Tuesday, November 10, 2009

Clerical Celibacy Rebuttal - Extremely Short Form

Proverbs 18:22 Whoso findeth a wife findeth a good thing, and obtaineth favour of the LORD.

10 comments:

Jennie said...

Amen :)

Viisaus said...

Like the ban on bowing to carved images, this teaching was only for the Old Covenant, and was made obsolete by the Incarnation...

(or so would the RC semi-Marcionites say.)

Turretinfan said...

I suppose they might try to argue something like that.

orthodox said...

Rebuttal: extremely short form:

1Cor. 7:38 he who gives his own daughter in marriage does well, and he who does not give her in marriage will do better.

Turretinfan said...

Answer to the rebuttal:

1Co 7:25 Now concerning virgins I have no commandment of the Lord: yet I give my judgment, as one that hath obtained mercy of the Lord to be faithful.

orthodox said...

And what...? You don't like Paul's judgement?

Turretinfan said...

Actually, that's the wrong answer, Orthodox.

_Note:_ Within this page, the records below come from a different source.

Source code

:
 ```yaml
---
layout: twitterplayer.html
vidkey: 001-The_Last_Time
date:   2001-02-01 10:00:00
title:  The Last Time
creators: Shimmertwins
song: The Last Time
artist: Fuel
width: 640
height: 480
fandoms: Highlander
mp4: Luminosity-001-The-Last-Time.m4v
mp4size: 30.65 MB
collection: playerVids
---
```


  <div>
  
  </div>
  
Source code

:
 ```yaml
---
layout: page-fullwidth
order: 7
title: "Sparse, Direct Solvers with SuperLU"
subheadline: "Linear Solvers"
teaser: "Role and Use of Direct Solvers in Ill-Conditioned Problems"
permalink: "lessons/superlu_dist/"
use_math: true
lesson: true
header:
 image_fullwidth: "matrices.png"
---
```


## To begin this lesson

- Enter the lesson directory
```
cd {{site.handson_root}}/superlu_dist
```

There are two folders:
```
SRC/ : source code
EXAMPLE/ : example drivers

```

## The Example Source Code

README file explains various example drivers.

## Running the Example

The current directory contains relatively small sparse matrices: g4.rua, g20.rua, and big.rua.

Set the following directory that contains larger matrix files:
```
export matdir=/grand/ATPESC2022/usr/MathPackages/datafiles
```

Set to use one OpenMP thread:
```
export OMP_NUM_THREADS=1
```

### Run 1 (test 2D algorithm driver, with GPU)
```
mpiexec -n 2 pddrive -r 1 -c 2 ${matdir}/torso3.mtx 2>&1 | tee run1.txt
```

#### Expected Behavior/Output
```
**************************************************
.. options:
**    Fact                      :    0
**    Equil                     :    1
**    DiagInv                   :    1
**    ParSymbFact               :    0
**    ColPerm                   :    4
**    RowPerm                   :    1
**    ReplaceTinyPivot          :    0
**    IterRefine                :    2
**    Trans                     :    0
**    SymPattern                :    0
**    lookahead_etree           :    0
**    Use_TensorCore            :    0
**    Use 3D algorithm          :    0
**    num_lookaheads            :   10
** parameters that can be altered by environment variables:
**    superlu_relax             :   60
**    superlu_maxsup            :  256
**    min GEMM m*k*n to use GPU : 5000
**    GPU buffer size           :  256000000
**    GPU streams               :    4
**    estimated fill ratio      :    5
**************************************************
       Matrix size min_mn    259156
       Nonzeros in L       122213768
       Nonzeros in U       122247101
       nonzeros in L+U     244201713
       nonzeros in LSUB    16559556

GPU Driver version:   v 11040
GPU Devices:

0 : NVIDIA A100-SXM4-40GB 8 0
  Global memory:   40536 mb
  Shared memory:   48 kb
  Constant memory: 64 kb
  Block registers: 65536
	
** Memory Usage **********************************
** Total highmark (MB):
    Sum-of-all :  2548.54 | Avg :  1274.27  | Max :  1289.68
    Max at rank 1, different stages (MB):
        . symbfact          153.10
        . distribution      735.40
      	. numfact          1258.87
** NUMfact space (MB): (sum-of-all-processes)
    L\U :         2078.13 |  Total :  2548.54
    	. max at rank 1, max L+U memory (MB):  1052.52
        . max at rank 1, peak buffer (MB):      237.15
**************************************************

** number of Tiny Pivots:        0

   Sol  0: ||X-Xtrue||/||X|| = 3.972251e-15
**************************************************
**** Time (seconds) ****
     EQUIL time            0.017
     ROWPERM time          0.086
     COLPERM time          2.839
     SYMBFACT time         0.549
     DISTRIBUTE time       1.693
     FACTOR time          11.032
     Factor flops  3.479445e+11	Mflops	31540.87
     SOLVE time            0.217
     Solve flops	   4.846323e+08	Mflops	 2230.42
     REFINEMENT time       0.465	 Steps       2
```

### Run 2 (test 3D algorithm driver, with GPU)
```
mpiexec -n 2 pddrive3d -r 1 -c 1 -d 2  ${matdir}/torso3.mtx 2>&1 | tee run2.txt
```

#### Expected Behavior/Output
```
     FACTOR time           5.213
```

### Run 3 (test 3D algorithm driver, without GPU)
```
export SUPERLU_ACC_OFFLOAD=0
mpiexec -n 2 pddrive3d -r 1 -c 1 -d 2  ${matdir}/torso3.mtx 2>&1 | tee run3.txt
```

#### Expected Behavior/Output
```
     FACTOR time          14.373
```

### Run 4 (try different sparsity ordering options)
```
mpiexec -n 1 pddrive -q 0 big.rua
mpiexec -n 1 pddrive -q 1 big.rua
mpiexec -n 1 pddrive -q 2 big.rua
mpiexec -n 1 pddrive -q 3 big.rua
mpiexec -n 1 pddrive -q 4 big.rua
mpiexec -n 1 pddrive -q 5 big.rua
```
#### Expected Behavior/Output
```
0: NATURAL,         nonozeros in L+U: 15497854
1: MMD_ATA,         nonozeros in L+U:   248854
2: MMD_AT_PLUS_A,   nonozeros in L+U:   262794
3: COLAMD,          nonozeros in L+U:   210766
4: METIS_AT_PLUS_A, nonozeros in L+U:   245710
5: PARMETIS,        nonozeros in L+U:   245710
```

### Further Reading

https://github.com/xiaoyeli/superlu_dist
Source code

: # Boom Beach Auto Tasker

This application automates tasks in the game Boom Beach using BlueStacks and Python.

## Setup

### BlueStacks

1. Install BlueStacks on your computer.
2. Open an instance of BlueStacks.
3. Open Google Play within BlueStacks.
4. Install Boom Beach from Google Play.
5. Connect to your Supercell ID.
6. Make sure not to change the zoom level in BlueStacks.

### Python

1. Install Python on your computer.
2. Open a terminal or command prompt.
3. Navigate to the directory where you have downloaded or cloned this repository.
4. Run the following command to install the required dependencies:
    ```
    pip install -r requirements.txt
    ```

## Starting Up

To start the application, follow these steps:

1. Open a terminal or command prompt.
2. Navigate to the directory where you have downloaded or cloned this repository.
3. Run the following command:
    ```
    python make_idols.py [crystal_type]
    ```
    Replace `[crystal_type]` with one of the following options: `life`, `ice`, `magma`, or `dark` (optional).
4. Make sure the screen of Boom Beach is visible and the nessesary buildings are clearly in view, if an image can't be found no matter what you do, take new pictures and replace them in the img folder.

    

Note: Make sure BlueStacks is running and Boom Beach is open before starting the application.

The correct answer is:

1 Corinthians 7:40 But she is happier if she so abide, after my judgment: and I think also that I have the Spirit of God.

But a good reason you didn't provide that is that Paul's judgment relates not to something having moral value but prudential value.

-TurretinFan

Joe Heschmeyer said...

TurretinFan,

Even if everything you just said in response to orthodox was right, and Paul was only providing prudential (and not moral) advice, are you assuming he didn't know about the existence of Proverbs 18:22?

It seems that Paul is quite comfortable saying despite whatever you read Proverbs 18:22 to say that celibacy is desirable: eunuchs for the Kingdom, and whatnot.

But in any case, Catholics absolutely affirm the value of marriage, sex, children, the whole thing. We also think that food is a glorious gift from God, and yet that some are called to fast. The entire idea is that we're offering up something good. In this, it's similar to the Nazarites in the Old Testament.

And Viisaus, semi-Marcionites? I suppose any stick is good enough to beat the Church these days, but this one is especially bizarre. We've got a priesthood, we read the Old Testament in nearly every Mass, you rarely see a Catholic stand-alone New Testament, and so on. A huge number of Catholic teachings are explained with reference to both the New and Old Testament: the Eucharist and Passover, the priesthood and Korah's rebelling, etc. The normal criticism is that we're stuck in the Old Testament... now we're getting criticized for not valuing it enough? If you knew anything about what the Marcionites actually taught, you'd realize how foolish that comparison is.

Turretinfan said...

"Even if everything you just said in response to orthodox was right, and Paul was only providing prudential (and not moral) advice, are you assuming he didn't know about the existence of Proverbs 18:22?"

a) No, I'm not assuming that.

b) Is there any doubt that he's not providing moral advice?

Joe Heschmeyer said...

I'm saying that even prudential advice can't contradict morality, so for Paul to be able to say, "celibacy is desirable," he can't be arguing (even prudentially) against morality.

The Catholic Church doesn't say you're *less moral* if you marry, and clerical celibacy is a discipline, not a dogma - about 20% of Catholic priests are married, if memory serves (given the large number of married priests outside the Latin Rite, plus a handful of Latin Rite married converts). It's all a matter of prudential judgment.